▶ Working data:
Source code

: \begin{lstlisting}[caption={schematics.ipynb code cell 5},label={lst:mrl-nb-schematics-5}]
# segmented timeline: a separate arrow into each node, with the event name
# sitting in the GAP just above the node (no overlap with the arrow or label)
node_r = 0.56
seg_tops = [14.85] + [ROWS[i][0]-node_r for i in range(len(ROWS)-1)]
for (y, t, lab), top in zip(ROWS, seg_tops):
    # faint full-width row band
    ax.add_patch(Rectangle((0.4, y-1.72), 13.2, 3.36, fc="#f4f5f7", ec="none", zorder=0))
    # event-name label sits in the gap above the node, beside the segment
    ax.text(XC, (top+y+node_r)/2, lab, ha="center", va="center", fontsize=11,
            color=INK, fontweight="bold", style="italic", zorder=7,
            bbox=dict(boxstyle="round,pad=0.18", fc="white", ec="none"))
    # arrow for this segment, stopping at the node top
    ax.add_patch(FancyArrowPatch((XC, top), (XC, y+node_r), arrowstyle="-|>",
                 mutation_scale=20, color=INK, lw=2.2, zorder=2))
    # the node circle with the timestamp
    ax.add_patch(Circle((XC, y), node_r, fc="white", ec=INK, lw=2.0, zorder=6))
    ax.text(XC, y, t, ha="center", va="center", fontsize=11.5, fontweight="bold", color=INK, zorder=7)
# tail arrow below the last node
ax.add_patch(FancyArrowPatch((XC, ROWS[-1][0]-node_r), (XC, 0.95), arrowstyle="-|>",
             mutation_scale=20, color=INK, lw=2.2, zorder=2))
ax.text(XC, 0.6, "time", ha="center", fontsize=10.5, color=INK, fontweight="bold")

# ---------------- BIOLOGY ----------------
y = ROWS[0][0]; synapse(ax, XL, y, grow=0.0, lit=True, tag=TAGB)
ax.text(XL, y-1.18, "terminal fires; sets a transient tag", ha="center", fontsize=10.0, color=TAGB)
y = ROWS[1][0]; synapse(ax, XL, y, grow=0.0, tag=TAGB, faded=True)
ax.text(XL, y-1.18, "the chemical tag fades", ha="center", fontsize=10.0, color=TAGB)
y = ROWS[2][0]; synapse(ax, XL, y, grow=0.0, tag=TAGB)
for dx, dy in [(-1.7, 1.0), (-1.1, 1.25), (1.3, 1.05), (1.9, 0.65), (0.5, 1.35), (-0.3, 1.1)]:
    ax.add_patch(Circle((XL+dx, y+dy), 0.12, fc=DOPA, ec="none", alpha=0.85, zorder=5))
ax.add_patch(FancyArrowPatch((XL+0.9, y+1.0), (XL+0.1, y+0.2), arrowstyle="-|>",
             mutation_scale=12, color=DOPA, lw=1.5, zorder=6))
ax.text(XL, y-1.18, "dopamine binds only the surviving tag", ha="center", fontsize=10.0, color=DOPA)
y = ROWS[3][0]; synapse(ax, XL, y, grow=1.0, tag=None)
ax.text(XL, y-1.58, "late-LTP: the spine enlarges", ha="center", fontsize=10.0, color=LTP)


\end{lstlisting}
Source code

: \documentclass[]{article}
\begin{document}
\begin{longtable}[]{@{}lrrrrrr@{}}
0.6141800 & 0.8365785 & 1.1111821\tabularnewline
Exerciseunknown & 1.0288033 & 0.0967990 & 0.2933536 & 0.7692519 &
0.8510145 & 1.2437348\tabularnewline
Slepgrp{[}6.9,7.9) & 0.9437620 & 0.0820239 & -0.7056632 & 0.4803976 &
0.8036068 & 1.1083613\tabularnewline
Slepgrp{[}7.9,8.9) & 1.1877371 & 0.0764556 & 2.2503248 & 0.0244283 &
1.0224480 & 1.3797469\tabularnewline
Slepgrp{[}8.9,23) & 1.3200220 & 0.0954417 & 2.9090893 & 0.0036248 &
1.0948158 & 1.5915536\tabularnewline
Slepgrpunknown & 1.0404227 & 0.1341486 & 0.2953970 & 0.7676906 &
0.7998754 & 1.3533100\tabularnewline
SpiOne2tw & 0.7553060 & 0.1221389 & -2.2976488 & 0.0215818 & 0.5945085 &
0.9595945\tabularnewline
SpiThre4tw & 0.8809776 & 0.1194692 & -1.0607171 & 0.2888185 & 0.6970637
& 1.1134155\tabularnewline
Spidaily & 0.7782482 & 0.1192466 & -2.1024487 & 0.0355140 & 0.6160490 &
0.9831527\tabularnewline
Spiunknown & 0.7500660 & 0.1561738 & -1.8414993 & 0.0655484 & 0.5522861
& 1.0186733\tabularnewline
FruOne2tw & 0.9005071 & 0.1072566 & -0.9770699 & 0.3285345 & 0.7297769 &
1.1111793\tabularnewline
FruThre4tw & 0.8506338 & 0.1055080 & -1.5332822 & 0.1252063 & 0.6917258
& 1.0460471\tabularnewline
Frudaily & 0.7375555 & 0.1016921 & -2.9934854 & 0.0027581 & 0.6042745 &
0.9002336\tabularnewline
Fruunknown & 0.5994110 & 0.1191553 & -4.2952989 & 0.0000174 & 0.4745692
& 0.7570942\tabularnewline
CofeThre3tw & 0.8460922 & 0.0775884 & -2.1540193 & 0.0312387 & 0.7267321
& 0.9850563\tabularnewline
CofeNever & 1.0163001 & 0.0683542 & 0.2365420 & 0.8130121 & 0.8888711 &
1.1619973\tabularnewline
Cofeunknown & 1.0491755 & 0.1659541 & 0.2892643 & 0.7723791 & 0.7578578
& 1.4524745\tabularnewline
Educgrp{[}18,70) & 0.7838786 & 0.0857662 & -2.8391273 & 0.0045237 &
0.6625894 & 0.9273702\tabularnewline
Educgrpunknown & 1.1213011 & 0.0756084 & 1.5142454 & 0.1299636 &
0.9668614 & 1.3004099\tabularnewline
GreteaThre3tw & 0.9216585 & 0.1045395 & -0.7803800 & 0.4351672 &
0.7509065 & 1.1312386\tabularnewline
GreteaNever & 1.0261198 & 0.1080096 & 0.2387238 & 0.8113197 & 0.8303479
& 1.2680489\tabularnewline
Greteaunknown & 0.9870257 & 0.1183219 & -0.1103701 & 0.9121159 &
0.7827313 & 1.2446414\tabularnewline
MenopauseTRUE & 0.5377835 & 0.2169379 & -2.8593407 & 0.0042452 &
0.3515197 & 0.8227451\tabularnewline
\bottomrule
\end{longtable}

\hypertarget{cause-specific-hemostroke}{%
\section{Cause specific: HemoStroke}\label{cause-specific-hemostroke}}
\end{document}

▶ What you have to do:
Nothing in the material may change; reproduce it all.

▶ Result below:
Source code

: \begin{lstlisting}[caption={schematics.ipynb code cell 5},label={lst:mrl-nb-schematics-5}]
# segmented timeline: a separate arrow into each node, with the event name
# sitting in the GAP just above the node (no overlap with the arrow or label)
node_r = 0.56
seg_tops = [14.85] + [ROWS[i][0]-node_r for i in range(len(ROWS)-1)]
for (y, t, lab), top in zip(ROWS, seg_tops):
    # faint full-width row band
    ax.add_patch(Rectangle((0.4, y-1.72), 13.2, 3.36, fc="#f4f5f7", ec="none", zorder=0))
    # event-name label sits in the gap above the node, beside the segment
    ax.text(XC, (top+y+node_r)/2, lab, ha="center", va="center", fontsize=11,
            color=INK, fontweight="bold", style="italic", zorder=7,
            bbox=dict(boxstyle="round,pad=0.18", fc="white", ec="none"))
    # arrow for this segment, stopping at the node top
    ax.add_patch(FancyArrowPatch((XC, top), (XC, y+node_r), arrowstyle="-|>",
                 mutation_scale=20, color=INK, lw=2.2, zorder=2))
    # the node circle with the timestamp
    ax.add_patch(Circle((XC, y), node_r, fc="white", ec=INK, lw=2.0, zorder=6))
    ax.text(XC, y, t, ha="center", va="center", fontsize=11.5, fontweight="bold", color=INK, zorder=7)
# tail arrow below the last node
ax.add_patch(FancyArrowPatch((XC, ROWS[-1][0]-node_r), (XC, 0.95), arrowstyle="-|>",
             mutation_scale=20, color=INK, lw=2.2, zorder=2))
ax.text(XC, 0.6, "time", ha="center", fontsize=10.5, color=INK, fontweight="bold")

# ---------------- BIOLOGY ----------------
y = ROWS[0][0]; synapse(ax, XL, y, grow=0.0, lit=True, tag=TAGB)
ax.text(XL, y-1.18, "terminal fires; sets a transient tag", ha="center", fontsize=10.0, color=TAGB)
y = ROWS[1][0]; synapse(ax, XL, y, grow=0.0, tag=TAGB, faded=True)
ax.text(XL, y-1.18, "the chemical tag fades", ha="center", fontsize=10.0, color=TAGB)
y = ROWS[2][0]; synapse(ax, XL, y, grow=0.0, tag=TAGB)
for dx, dy in [(-1.7, 1.0), (-1.1, 1.25), (1.3, 1.05), (1.9, 0.65), (0.5, 1.35), (-0.3, 1.1)]:
    ax.add_patch(Circle((XL+dx, y+dy), 0.12, fc=DOPA, ec="none", alpha=0.85, zorder=5))
ax.add_patch(FancyArrowPatch((XL+0.9, y+1.0), (XL+0.1, y+0.2), arrowstyle="-|>",
             mutation_scale=12, color=DOPA, lw=1.5, zorder=6))
ax.text(XL, y-1.18, "dopamine binds only the surviving tag", ha="center", fontsize=10.0, color=DOPA)
y = ROWS[3][0]; synapse(ax, XL, y, grow=1.0, tag=None)
ax.text(XL, y-1.58, "late-LTP: the spine enlarges", ha="center", fontsize=10.0, color=LTP)


\end{lstlisting}
Source code

: \documentclass[]{article}
\begin{document}
\begin{longtable}[]{@{}lrrrrrr@{}}
0.6141800 & 0.8365785 & 1.1111821\tabularnewline
Exerciseunknown & 1.0288033 & 0.0967990 & 0.2933536 & 0.7692519 &
0.8510145 & 1.2437348\tabularnewline
Slepgrp{[}6.9,7.9) & 0.9437620 & 0.0820239 & -0.7056632 & 0.4803976 &
0.8036068 & 1.1083613\tabularnewline
Slepgrp{[}7.9,8.9) & 1.1877371 & 0.0764556 & 2.2503248 & 0.0244283 &
1.0224480 & 1.3797469\tabularnewline
Slepgrp{[}8.9,23) & 1.3200220 & 0.0954417 & 2.9090893 & 0.0036248 &
1.0948158 & 1.5915536\tabularnewline
Slepgrpunknown & 1.0404227 & 0.1341486 & 0.2953970 & 0.7676906 &
0.7998754 & 1.3533100\tabularnewline
SpiOne2tw & 0.7553060 & 0.1221389 & -2.2976488 & 0.0215818 & 0.5945085 &
0.9595945\tabularnewline
SpiThre4tw & 0.8809776 & 0.1194692 & -1.0607171 & 0.2888185 & 0.6970637
& 1.1134155\tabularnewline
Spidaily & 0.7782482 & 0.1192466 & -2.1024487 & 0.0355140 & 0.6160490 &
0.9831527\tabularnewline
Spiunknown & 0.7500660 & 0.1561738 & -1.8414993 & 0.0655484 & 0.5522861
& 1.0186733\tabularnewline
FruOne2tw & 0.9005071 & 0.1072566 & -0.9770699 & 0.3285345 & 0.7297769 &
1.1111793\tabularnewline
FruThre4tw & 0.8506338 & 0.1055080 & -1.5332822 & 0.1252063 & 0.6917258
& 1.0460471\tabularnewline
Frudaily & 0.7375555 & 0.1016921 & -2.9934854 & 0.0027581 & 0.6042745 &
0.9002336\tabularnewline
Fruunknown & 0.5994110 & 0.1191553 & -4.2952989 & 0.0000174 & 0.4745692
& 0.7570942\tabularnewline
CofeThre3tw & 0.8460922 & 0.0775884 & -2.1540193 & 0.0312387 & 0.7267321
& 0.9850563\tabularnewline
CofeNever & 1.0163001 & 0.0683542 & 0.2365420 & 0.8130121 & 0.8888711 &
1.1619973\tabularnewline
Cofeunknown & 1.0491755 & 0.1659541 & 0.2892643 & 0.7723791 & 0.7578578
& 1.4524745\tabularnewline
Educgrp{[}18,70) & 0.7838786 & 0.0857662 & -2.8391273 & 0.0045237 &
0.6625894 & 0.9273702\tabularnewline
Educgrpunknown & 1.1213011 & 0.0756084 & 1.5142454 & 0.1299636 &
0.9668614 & 1.3004099\tabularnewline
GreteaThre3tw & 0.9216585 & 0.1045395 & -0.7803800 & 0.4351672 &
0.7509065 & 1.1312386\tabularnewline
GreteaNever & 1.0261198 & 0.1080096 & 0.2387238 & 0.8113197 & 0.8303479
& 1.2680489\tabularnewline
Greteaunknown & 0.9870257 & 0.1183219 & -0.1103701 & 0.9121159 &
0.7827313 & 1.2446414\tabularnewline
MenopauseTRUE & 0.5377835 & 0.2169379 & -2.8593407 & 0.0042452 &
0.3515197 & 0.8227451\tabularnewline
\bottomrule
\end{longtable}

\hypertarget{cause-specific-hemostroke}{%
\section{Cause specific: HemoStroke}\label{cause-specific-hemostroke}}
\end{document}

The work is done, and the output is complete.